SAT Subject Tests vs AP Examswhich is better to appear for? Or shall I take both exams if I am targeting top schools? How to prepare for them.  Both SAT subject tests and AP exams can demonstrate that you have challenged yourself academically and hence improves your college admission chances. The SAT subject tests are high school-level tests. Whereas, the AP exams are a college-level exam. In this article, we will talk about the in-depth differences between AP exams and SAT Subject Tests, and the preparation strategy and tips for those tests.


AP Exams vs SAT Subject Tests

Overview, Differences and Preparation Strategy


Co-authored by Parinita Gupta



Overview of AP Exams


Advanced Placement examinations (AP Exams) are offered by the College Board and are taken each May by students. The tests are the culmination of year-long Advanced Placement (AP) courses. All AP exams (with few exceptions) have a multiple-choice section and a free-response section. They offer university-level courses and exams that you can take while you’re still in secondary school. AP Studio Art requires students to submit a portfolio for review. AP Computer Science Principles requires students to complete the Create and Explore tasks, which are part of the AP grade for the class.

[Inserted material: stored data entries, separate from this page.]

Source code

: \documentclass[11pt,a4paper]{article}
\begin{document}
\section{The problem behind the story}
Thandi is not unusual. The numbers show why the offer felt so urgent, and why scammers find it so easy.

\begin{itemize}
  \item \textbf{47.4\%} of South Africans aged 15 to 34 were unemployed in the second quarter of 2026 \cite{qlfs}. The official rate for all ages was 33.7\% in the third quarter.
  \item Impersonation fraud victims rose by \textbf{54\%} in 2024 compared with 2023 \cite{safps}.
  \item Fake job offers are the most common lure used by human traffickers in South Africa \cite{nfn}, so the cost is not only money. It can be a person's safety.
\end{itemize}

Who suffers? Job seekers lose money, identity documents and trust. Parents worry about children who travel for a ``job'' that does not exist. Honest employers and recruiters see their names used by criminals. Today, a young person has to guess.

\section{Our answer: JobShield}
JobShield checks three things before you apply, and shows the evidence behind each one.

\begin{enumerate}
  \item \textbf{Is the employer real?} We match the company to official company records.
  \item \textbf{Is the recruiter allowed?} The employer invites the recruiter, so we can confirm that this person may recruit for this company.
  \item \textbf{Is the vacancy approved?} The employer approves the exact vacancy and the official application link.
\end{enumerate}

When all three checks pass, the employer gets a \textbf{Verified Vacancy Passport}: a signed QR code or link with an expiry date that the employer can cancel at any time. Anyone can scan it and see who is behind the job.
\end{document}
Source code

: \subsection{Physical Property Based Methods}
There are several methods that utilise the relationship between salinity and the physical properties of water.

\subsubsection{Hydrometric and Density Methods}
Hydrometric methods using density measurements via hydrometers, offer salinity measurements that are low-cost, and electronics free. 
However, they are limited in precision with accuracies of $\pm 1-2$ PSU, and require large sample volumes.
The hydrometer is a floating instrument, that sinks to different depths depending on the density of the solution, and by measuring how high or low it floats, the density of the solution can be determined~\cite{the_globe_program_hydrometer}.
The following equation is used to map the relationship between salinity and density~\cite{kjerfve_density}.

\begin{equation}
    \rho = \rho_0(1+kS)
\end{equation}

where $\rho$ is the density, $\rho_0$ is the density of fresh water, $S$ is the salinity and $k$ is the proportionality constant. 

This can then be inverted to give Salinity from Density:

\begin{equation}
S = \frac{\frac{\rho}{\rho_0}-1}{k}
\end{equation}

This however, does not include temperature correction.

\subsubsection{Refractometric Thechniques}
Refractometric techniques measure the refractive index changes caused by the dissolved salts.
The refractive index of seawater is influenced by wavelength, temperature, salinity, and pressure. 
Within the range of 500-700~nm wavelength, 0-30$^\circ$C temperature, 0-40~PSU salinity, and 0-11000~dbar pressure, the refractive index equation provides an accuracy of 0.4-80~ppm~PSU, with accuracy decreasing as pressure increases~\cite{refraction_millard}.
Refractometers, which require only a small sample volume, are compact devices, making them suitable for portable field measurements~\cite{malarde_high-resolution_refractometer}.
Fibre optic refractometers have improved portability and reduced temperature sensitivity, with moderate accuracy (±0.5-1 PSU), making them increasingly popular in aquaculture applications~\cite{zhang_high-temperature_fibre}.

The AP exams grew out of programs initiated in 1951. Part of the rationale for advanced placement given in 1952 was that “advanced standing at the normal college-entering age after high school graduation is more desirable, for many reasons, than an acceleration of able students out of high school at age 15-16 years”. The first Advanced Placement exams were administered in 1954 by the Educational Testing Service (ETS) to students limited to 27 schools participating at that time. In 1955, the College Board assumed leadership of the program and testing, while retaining ETS to design and score the tests. The exams were given nationally for the first time in May 1956, and students could take whichever tests they wanted for a single $10 fee.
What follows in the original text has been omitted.